An inventive and engaging game, but the story falls a little flat.
Steel Rats is a hybrid that mixes many things, from side-scrolling adventure to 2.5D kind-of beat-‘em-up arcade-platformer. Set in a steampunk/dieselpunk 1940s United States, it is – according to Polish developers Tate Multimedia – a “destructive, octane-fuelled, motorbike combat and death-defying experience.” The result is an inventive and engaging game whose depth of storytelling doesn’t quite match the atmosphere it conjures up.
At its core, Steel Rats is a great-looking 2.5D motorbike side-scrolling adventure, starring a gang of outlaw bikers and scrappers (the eponymous Steel Rats). The gang comprises an old-timer experienced leader, a Japanese-American tech-savvy teen, a daring fire-speedster and a loony stunt acrobat. Their story begins as a horde of alien robots invade their home – the fictional Coastal City, Michigan – and the Steel Rats decide set out to save the world by destroying the origin of this chaos.
The game is drenched in atmosphere, with a visual style that blends steampunk and dieselpunk elements with the noir carcass of 1940s America: vintage cars, elaborate buildings, and a soundtrack that imbues the game with a low-pitch, dark theme that harks back to black-and-white cinema classics.

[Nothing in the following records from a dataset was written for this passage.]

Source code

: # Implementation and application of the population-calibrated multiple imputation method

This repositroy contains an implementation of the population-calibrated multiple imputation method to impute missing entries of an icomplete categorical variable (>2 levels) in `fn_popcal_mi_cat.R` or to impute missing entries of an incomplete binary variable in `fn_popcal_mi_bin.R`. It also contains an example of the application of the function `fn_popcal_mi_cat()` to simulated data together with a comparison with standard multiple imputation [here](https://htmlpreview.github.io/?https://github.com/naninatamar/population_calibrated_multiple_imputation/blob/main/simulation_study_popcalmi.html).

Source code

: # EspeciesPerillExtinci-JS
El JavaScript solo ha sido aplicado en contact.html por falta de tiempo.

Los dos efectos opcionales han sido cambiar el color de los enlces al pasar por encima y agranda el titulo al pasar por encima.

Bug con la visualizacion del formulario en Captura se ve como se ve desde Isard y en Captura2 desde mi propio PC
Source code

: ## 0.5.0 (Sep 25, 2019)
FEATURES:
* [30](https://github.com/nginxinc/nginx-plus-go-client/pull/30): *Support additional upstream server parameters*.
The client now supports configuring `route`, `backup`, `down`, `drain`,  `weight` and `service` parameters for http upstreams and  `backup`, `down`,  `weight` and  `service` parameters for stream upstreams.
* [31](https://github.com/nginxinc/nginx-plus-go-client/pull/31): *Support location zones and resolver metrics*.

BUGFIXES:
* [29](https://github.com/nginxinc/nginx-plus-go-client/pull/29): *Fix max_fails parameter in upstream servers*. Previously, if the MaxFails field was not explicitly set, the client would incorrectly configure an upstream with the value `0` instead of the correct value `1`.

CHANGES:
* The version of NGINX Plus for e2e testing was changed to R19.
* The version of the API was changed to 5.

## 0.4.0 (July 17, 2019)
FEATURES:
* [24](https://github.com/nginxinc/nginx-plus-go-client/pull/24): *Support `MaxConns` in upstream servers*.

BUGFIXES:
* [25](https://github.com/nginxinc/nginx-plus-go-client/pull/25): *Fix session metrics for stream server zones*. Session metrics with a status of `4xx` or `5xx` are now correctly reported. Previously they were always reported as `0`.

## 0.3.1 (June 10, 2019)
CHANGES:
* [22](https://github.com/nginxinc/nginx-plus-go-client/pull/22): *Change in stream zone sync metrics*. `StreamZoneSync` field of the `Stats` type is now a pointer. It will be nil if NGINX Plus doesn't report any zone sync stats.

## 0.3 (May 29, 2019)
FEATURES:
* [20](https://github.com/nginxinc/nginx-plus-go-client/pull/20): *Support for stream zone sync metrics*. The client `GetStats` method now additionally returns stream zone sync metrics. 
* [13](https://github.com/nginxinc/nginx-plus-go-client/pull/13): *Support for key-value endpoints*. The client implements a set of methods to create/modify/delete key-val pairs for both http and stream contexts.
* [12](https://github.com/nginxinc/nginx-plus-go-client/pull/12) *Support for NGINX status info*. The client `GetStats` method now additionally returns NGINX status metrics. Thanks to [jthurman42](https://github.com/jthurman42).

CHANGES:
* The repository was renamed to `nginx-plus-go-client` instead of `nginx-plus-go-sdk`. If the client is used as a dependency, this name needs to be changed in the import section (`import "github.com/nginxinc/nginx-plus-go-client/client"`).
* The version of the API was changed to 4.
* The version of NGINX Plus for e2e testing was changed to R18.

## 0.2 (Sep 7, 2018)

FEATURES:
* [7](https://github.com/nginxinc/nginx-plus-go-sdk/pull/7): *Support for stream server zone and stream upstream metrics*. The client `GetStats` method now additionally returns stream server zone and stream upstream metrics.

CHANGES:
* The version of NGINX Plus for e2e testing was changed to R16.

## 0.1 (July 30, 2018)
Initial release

It’s a romp to explore, destroy and fight through each level. Once you get used to the dizzying array of controls and options – which allow you to choose your style when encountering robot mobs, large enemies and bosses – using your chosen biker’s special abilities, weapons and perks feels natural and versatile. The ability to switch between characters at any point is a useful one, especially when you’re running low on health and there’s not a dynamo-based restore machine in sight. Meanwhile, avoiding falls by changing direction in midair proves surprisingly smooth – and while there might be too many controls to remember sometimes, on the whole there’s a nice flow to proceedings.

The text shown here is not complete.